On a sort-of side note, we all know that MIT sucks, be it 50% women or 30% women.

Alan Rosenwinkel said...

Also, because there is little correlation between the factors the admissions people use to admit students and the admitted students' future performance at Caltech, there is reasonable doubt that the current admissions criteria are the absolute optimum ones. (although they may be optimum given the best efforts of the admissions people using information they currently have access too) Therefor, it's possible that altering the admission criteria would actually lead to better students and thus would not be considered lowering their standards. Additionally, it's possible that their adjusted standards might result in more women (or baseball players or saxophonists) being admitted. Therefore, it is not "unquestionably true" that "to admit more women, they'd have to lower their standards"

dave hiller said...

I hope everyone would concede these two points:

1) Caltech would prefer to admit more women, other things being equal.

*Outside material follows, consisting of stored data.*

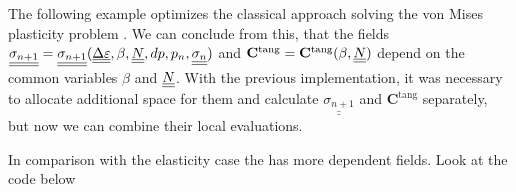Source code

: \documentclass[12pt]{article}
\newcommand{\todolink}{\todo[fancyline, size=\scriptsize]{TOCITE}}
\begin{document}
The following example optimizes the classical approach solving the von Mises plasticity problem \todolink.
We can conclude from this, that the fields $\underline{\underline{\sigma_{n+1}}} = \underline{\underline{\sigma_{n+1}}}(\underline{\underline{\Delta\varepsilon}}, \beta, \underline{\underline{N}}, dp, p_n, \underline{\underline{\sigma_n}})$ and $\mathbf{C}^\text{tang} = \mathbf{C}^\text{tang}(\beta, \underline{\underline{N}})$ depend on the common variables $\beta$ and $\underline{\underline{N}}$. With the previous implementation, it was necessary to allocate additional space for them and calculate $\underline{\underline{\sigma_{n+1}}}$ and $\mathbf{C}^\text{tang}$ separately, but now we can combine their local evaluations.

In comparison with the elasticity case the   has more dependent fields. Look at the code below
\end{document}
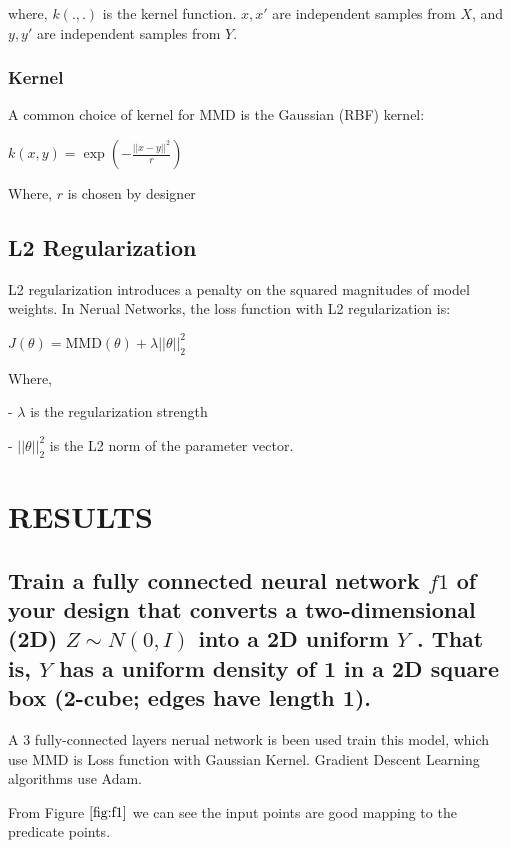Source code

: \documentclass{article}
\begin{document}
where, $k(.,.)$ is the kernel function. 
$x, x'$ are independent samples from $X$,
and $y, y'$ are independent samples from $Y$.

\subsubsection{Kernel}
\label{sssec:kernel}

A common choice of kernel for MMD is the Gaussian (RBF) kernel:

$ k(x, y) = \exp\left(-\frac{||x - y||^2}{r}\right) $

Where, $r$ is chosen by designer



\subsection{L2 Regularization}
\label{ssec:l2regularization}

L2 regularization introduces a penalty on the squared magnitudes of model weights. 
In Nerual Networks, the loss function with L2 regularization is:

$ J(\theta) = \text{MMD}(\theta) + \lambda ||\theta||_2^2 $

Where,

- $\lambda$ is the regularization strength

- $||\theta||_2^2$ is the L2 norm of the parameter vector.

\section{RESULTS}
\label{sec:results}

\subsection{Train a fully connected neural network $f1$ of your design that converts a
two-dimensional (2D) $Z \sim N (0, I)$ into a 2D uniform $Y$ . That is, $Y$ has
a uniform density of 1 in a 2D square box (2-cube; edges have length 1).}
\label{ssec:q1}

A 3 fully-connected layers nerual network is been used train this model, 
which use MMD is Loss function with Gaussian Kernel. 
Gradient Descent Learning algorithms use Adam.

From Figure $\ref{fig:f1}$ we can see the input points are good mapping to the predicate points.
\end{document}
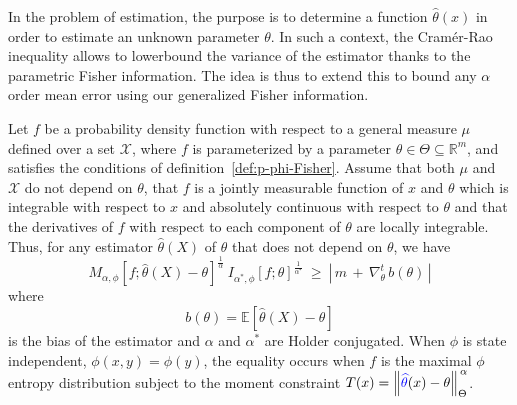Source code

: \documentclass[entropy,article,submit,moreauthors,pdftex]{Definitions/mdpi}
\newcommand{\SZ}[1]{{\color{blue} #1}}                                       %
\def\Rset{\mathbb{R}}%
\def\X{\mathcal{X}}%
\newcommand{\Esp}[1]{\mathbb{E}\left[ #1 \right]}%
\begin{document}
In  the  problem  of  estimation,  the   purpose  is  to  determine  a  function
$\hat{\theta}(x)$ in order to estimate an  unknown parameter $\theta$. In such a
context, the  Cram\'er-Rao inequality allows  to lowerbound the variance  of the
estimator thanks  to the  parametric Fisher  information.  The  idea is  thus to
extend this to bound any $\alpha$  order mean error using our generalized Fisher
information.
%
\begin{Proposition}
\label{prop:p-phi-CR}
  Let $f$  be a probability density  function with respect to  a general measure
  $\mu$  defined over  a set  $\X$, where  $f$ is  parameterized by  a parameter
  $\theta  \in  \Theta  \subseteq  \Rset^m$, and  satisfies  the  conditions  of
  definition~\ref{def:p-phi-Fisher}.   Assume that  both $\mu$  and $\X$  do not
  depend  on $\theta$,  that $f$  is a  jointly measurable  function of  $x$ and
  $\theta$  \SZ{which} is  integrable with  respect to  $x$ \SZ{and}  absolutely
continuous with  respect to $\theta$ and  that the derivatives \SZ{of  $f$} with
respect to  each component of  $\theta$ are  locally integrable.  Thus,  for any
estimator $\widehat{\theta}(X)$ of $\theta$ that does not depend on $\theta$, we
have
  \begin{equation}\label{eq:phi-CR}
  M_{\alpha,\phi} \! \left[ f ; \widehat{\theta}(X) - \theta
    \right]^{\frac{1}{\alpha}} \:
  I_{\alpha^*\!,\phi}[f;\theta]^{\frac{1}{\alpha^*}} \: \ge \: \left| \, m \, +
  \, \nabla_\theta^t \, b(\theta) \, \right|
  \end{equation}
  where
  \begin{equation}
  b(\theta) = \Esp{\widehat{\theta}(X) - \theta}
  \end{equation}
  is  the  bias  of  the  estimator  and  $\alpha$  and  $\alpha^*$  are  Holder
  conjugated.   When $\phi$  is state  independent, $\phi(x,y)  = \phi(y)$,  the
  equality occurs when $f$ is the maximal $\phi$ entropy distribution subject to
  the moment constraint $T(x) = \left\| \SZ{\widehat{\theta}}(x) - \theta \right\|_{\Theta}^{\,
    \alpha}$.
\end{Proposition}
%
\end{document}
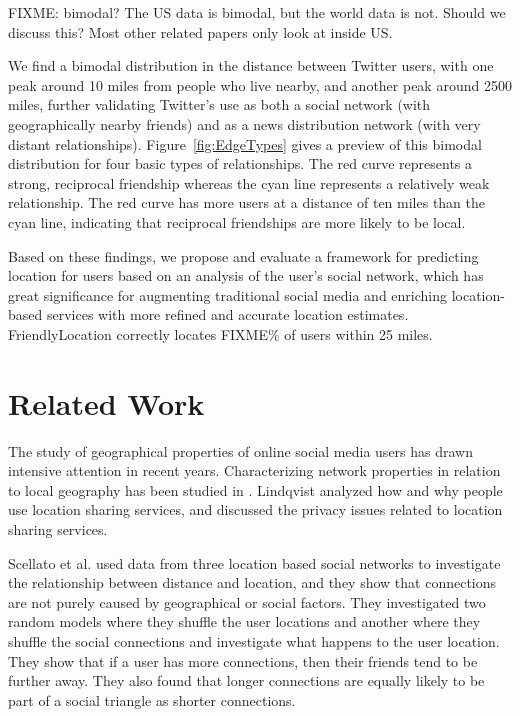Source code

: FIXME: bimodal? The US data is bimodal, but the world data is not. Should we
discuss this? Most other related papers only look at inside US.

We find a bimodal distribution in the distance between Twitter users, with one
peak around 10 miles from people who live nearby, and another peak around 2500
miles, further validating Twitter's use as both a social network (with
geographically nearby friends) and as a news distribution network (with very
distant relationships).  Figure~\ref{fig:EdgeTypes} gives a preview of this
bimodal distribution for four basic types of relationships.  The red curve
represents a strong, reciprocal friendship whereas the cyan line represents a
relatively weak relationship. The red curve has more users at a distance of ten
miles than the cyan line, indicating that reciprocal friendships are more
likely to be local.

Based on these findings, we propose and evaluate a framework for predicting
location for users based on an analysis of the user's social network,
which has great significance for augmenting traditional social media and
enriching location-based services with more refined and accurate location
estimates.  FriendlyLocation correctly locates FIXME\% of users within 25 miles.

\section{Related Work}


The study of geographical properties of online social media users has drawn
intensive attention in recent years.  Characterizing network properties in
relation to local geography has been studied in \cite{yardi2010tweeting}.
Lindqvist \cite{lindqvist2011m} analyzed how and why people use location
sharing services, and discussed the privacy issues related to location sharing
services.

Scellato et al. \cite{scellato2011socio} used data from three location based
social networks to investigate the relationship between distance and location,
and they show that connections are not purely caused by geographical or social
factors.  They investigated two random models where they shuffle the user
locations and another where they shuffle the social connections and investigate
what happens to the user location.  They show that if a user has more
connections, then their friends tend to be further away.  They also found that
longer connections are equally likely to be part of a social triangle as
shorter connections.

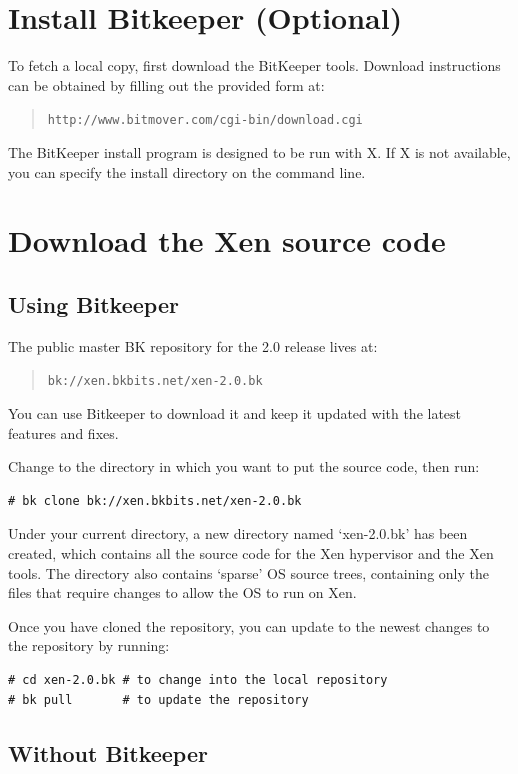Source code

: \documentclass[11pt,twoside,final,openright]{xenstyle}
\begin{document}
\section{Install Bitkeeper (Optional)}

To fetch a local copy, first download the BitKeeper tools.
Download instructions can be obtained by filling out the provided
form at: 
\begin{quote} 
{\tt http://www.bitmover.com/cgi-bin/download.cgi}
\end{quote}

The BitKeeper install program is designed to be run with X.  If X is
not available, you can specify the install directory on the command
line.

\section{Download the Xen source code}

\subsection{Using Bitkeeper}

The public master BK repository for the 2.0 release lives at: 
\begin{quote}
{\tt bk://xen.bkbits.net/xen-2.0.bk}  
\end{quote} 
You can use Bitkeeper to
download it and keep it updated with the latest features and fixes.

Change to the directory in which you want to put the source code, then
run:
\begin{verbatim}
# bk clone bk://xen.bkbits.net/xen-2.0.bk
\end{verbatim}


Under your current directory, a new directory named `xen-2.0.bk' has
been created, which contains all the source code for the Xen
hypervisor and the Xen tools.  The directory also contains `sparse' OS
source trees, containing only the files that require changes to allow
the OS to run on Xen.

Once you have cloned the repository, you can update to the newest
changes to the repository by running:
\begin{verbatim}
# cd xen-2.0.bk # to change into the local repository
# bk pull       # to update the repository
\end{verbatim}

\subsection{Without Bitkeeper}
\end{document}

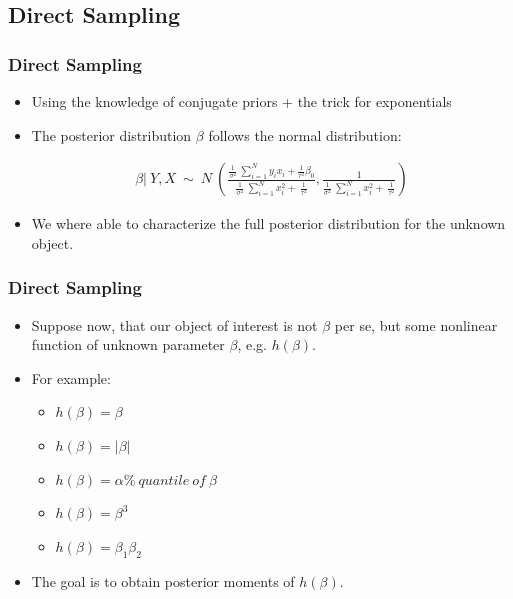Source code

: \documentclass[
  shownotes,
  xcolor={svgnames},
  hyperref={colorlinks,citecolor=DarkBlue,linkcolor=DarkRed,urlcolor=DarkBlue}
  , aspectratio=169]{beamer}
\begin{document}
\subsection{Direct Sampling}
\begin{frame}[fragile]
\frametitle{Direct Sampling}


\begin{itemize}
\item Using the knowledge of conjugate priors + the trick for exponentials
\medskip

\item The posterior distribution $\beta$ follows the normal distribution:
\bigskip

\begin{align}
\beta|\ Y,X\ \sim\ N\ \left(\frac{\frac{1}{\sigma^{2}}\ \sum_{i = 1}^{N}{y_{i}x_{i} + \frac{1}{\tau^{2}}\beta_{0}}}{\frac{1}{\sigma^{2}}\ \sum_{i = 1}^{N}{x_{i}^{2} + \ \frac{1}{\tau^{2}}}},\frac{1}{\frac{1}{\sigma^{2}}\ \sum_{i = 1}^{N}{x_{i}^{2} + \ \frac{1}{\tau^{2}}}}\right)
\end{align}
\bigskip
\item We where able to characterize the full posterior distribution for the unknown object.
\end{itemize}
\end{frame}
\begin{frame}[fragile]
\frametitle{Direct Sampling}

\begin{itemize}
\item Suppose now, that our object of interest is not $\beta$ per se, but some nonlinear function of unknown parameter $\beta$, e.g. $h(\beta)$.
\medskip
\item  For example:
\medskip
\begin{itemize}
\item $h\left( \beta \right) = \beta$

\item $h\left( \beta \right) = |\beta|$

\item $h\left( \beta \right) = \alpha\%\ quantile\ of\ \beta$

\item $h\left( \beta \right) = \beta^{3}$

\item $h\left( \beta \right) = \beta_{1}\beta_{2}$
\end{itemize}
\medskip
\item  The goal is to obtain posterior moments of $h\left( \beta \right)$.
\end{itemize}
\end{frame}
\end{document}
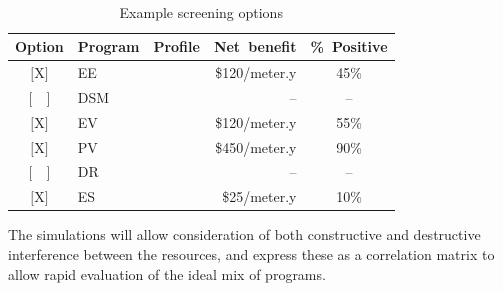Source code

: \begin{table}[!t]
    \caption{Example screening options}
    \label{tab:screening}
    \centering
    ~\\
    \begin{tabular}{cllrc}
        \hline
        Option & Program & Profile & Net~benefit & \%~Positive
    \\  \hline \hline
        $[$X$]$ & EE && \$120/meter.y & 45\%
    \\  $[$~~$]$ & DSM && -- & --
    \\  $[$X$]$ & EV && \$120/meter.y & 55\%
    \\  $[$X$]$ & PV && \$450/meter.y & 90\%
    \\  $[$~~$]$ & DR && -- & --
    \\  $[$X$]$ & ES && \$25/meter.y & 10\%
    \\  \hline
    \end{tabular}
\end{table}
The simulations will allow consideration of both constructive and destructive interference between the resources, and express these as a correlation matrix to allow rapid evaluation of the ideal mix of programs.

2) Caltech is not negligent about their admissions policies - they are trying quite hard to maximize the quality of their students.

There presumably are more women (and men) that Caltech could admit that would not lower the standards. But there is no admissions policy with the applicant pool Caltech actually has and the information Caltech actually has that they can actually pursue that would admit those people and not also admit inferior candidates. If there were, given the two points above, they would already be pursuing it.

(By the way, Caltech clearly weighs something that at least correlates with gender in their admissions process - in 2001 the admission rate for men was 19% and for women 31%. I'm also questioning Alan's claim that there is "little correlation" - 85% of our entering class graduated in 6 years or less, which I think is reasonable for a school of Caltech's difficulty.)